On pensait que la victoire se jouerait entre Machida et Ten, mais le premier commet de nombreuses erreurs (entre autres, chute sur le quad, seconde tentative passée en triple ; et le second offre une prestation de la même facture : chute sur le deuxième quad, 2 triples axels avortés. Son avance prise lors du court lui offre quand même la troisième marche du podium. 

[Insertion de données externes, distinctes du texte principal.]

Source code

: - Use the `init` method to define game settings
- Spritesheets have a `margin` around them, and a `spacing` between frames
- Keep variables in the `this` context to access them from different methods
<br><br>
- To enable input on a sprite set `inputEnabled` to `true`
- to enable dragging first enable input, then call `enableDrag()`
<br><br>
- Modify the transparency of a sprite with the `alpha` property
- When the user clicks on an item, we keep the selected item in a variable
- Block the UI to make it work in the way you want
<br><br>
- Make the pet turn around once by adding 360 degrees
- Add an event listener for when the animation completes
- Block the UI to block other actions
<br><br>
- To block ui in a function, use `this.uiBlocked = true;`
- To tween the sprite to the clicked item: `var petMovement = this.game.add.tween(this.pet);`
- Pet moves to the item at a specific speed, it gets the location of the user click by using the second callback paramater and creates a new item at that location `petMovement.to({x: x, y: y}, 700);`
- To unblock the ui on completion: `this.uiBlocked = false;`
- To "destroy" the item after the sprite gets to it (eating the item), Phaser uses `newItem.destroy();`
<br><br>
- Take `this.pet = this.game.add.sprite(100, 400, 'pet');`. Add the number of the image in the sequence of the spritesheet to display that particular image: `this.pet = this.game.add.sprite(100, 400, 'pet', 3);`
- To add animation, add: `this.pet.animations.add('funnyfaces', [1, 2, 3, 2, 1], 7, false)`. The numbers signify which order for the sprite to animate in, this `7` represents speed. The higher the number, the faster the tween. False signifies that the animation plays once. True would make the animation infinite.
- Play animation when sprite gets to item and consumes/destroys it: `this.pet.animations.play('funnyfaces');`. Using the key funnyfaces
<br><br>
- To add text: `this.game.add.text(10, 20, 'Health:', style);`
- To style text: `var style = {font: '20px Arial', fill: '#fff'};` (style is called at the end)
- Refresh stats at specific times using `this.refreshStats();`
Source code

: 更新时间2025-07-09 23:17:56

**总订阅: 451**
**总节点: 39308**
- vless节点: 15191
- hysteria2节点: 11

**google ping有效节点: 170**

Menshov et sa musique au violon acide, véritable supplice pour les oreilles, terminent quatrième, après un libre pas plus réussi que celui de ses concurrents. Jolie combinaison quad-triple, mais de gros problèmes sur l'axel et un programme décousu. Le premier Français, Chafik Besseghier est 9ème après un programme pourtant démarré en trombe : quadruple boucle piquée et combinaison quad-triple. Une chute sur le triple axel, un triple lutz avorté viennent rapidement assombrir l'horizon. Point très positif : le  programme est techniquement ambitieux. Mais il est physiquement très exigeant et difficile à "tenir" sur 4 minutes 30. Florent Amodio termine 10ème et dernier. Entrée de programme magnifique avec un quadruple salchow. Puis... le néant sidéral. Erreur à chaque difficulté technique, le sentiment qu'il perd toute concentration et cesse immédiatement de se battre. Il y a beaucoup de travail en perspective, aussi bien physique que moral, avant de retrouver le Florent, talentueux et flamboyant, d'il y a quelques saisons.